**DATA PROVIDED**
· · · ·
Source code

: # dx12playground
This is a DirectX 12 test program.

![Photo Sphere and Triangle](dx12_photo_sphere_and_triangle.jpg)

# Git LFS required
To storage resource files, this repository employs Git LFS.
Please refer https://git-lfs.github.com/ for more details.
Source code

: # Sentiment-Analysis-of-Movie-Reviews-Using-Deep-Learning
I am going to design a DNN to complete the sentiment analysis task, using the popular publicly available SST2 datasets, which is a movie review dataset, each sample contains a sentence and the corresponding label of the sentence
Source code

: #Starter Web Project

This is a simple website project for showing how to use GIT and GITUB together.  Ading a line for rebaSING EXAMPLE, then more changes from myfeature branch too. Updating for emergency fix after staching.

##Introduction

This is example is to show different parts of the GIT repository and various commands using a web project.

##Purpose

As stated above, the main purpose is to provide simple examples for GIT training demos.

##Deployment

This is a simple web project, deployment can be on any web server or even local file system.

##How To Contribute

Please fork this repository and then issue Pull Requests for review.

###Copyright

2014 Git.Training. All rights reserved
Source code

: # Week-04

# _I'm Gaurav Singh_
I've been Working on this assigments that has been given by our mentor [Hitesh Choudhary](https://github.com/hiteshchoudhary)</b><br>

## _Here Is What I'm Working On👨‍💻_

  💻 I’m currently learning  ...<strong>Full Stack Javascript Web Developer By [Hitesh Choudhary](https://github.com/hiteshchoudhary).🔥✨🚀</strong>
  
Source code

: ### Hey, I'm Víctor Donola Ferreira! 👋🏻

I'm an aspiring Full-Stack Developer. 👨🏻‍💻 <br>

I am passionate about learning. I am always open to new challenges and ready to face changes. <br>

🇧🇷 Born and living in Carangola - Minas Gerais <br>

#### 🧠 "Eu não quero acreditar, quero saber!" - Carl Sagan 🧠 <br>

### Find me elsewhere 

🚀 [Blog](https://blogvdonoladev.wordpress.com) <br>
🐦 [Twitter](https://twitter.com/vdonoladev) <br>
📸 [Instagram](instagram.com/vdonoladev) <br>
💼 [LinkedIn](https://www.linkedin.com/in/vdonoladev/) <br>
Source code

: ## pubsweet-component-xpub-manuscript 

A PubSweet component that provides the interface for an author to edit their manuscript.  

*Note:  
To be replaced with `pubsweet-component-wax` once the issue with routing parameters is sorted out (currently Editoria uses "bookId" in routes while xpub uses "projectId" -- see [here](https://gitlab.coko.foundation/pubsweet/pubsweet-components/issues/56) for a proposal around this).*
· · · ·
**WHAT TO DO**
Your task is to reproduce all the data exactly as shown.

**RESPONSE TO THE TASK**
Source code

: # dx12playground
This is a DirectX 12 test program.

![Photo Sphere and Triangle](dx12_photo_sphere_and_triangle.jpg)

# Git LFS required
To storage resource files, this repository employs Git LFS.
Please refer https://git-lfs.github.com/ for more details.
Source code

: # Sentiment-Analysis-of-Movie-Reviews-Using-Deep-Learning
I am going to design a DNN to complete the sentiment analysis task, using the popular publicly available SST2 datasets, which is a movie review dataset, each sample contains a sentence and the corresponding label of the sentence
Source code

: #Starter Web Project

This is a simple website project for showing how to use GIT and GITUB together.  Ading a line for rebaSING EXAMPLE, then more changes from myfeature branch too. Updating for emergency fix after staching.

##Introduction

This is example is to show different parts of the GIT repository and various commands using a web project.

##Purpose

As stated above, the main purpose is to provide simple examples for GIT training demos.

##Deployment

This is a simple web project, deployment can be on any web server or even local file system.

##How To Contribute

Please fork this repository and then issue Pull Requests for review.

###Copyright

2014 Git.Training. All rights reserved
Source code

: # Week-04

# _I'm Gaurav Singh_
I've been Working on this assigments that has been given by our mentor [Hitesh Choudhary](https://github.com/hiteshchoudhary)</b><br>

## _Here Is What I'm Working On👨‍💻_

  💻 I’m currently learning  ...<strong>Full Stack Javascript Web Developer By [Hitesh Choudhary](https://github.com/hiteshchoudhary).🔥✨🚀</strong>
  
Source code

: ### Hey, I'm Víctor Donola Ferreira! 👋🏻

I'm an aspiring Full-Stack Developer. 👨🏻‍💻 <br>

I am passionate about learning. I am always open to new challenges and ready to face changes. <br>

🇧🇷 Born and living in Carangola - Minas Gerais <br>

#### 🧠 "Eu não quero acreditar, quero saber!" - Carl Sagan 🧠 <br>

### Find me elsewhere 

🚀 [Blog](https://blogvdonoladev.wordpress.com) <br>
🐦 [Twitter](https://twitter.com/vdonoladev) <br>
📸 [Instagram](instagram.com/vdonoladev) <br>
💼 [LinkedIn](https://www.linkedin.com/in/vdonoladev/) <br>
Source code

: ## pubsweet-component-xpub-manuscript 

A PubSweet component that provides the interface for an author to edit their manuscript.  

*Note:  
To be replaced with `pubsweet-component-wax` once the issue with routing parameters is sorted out (currently Editoria uses "bookId" in routes while xpub uses "projectId" -- see [here](https://gitlab.coko.foundation/pubsweet/pubsweet-components/issues/56) for a proposal around this).*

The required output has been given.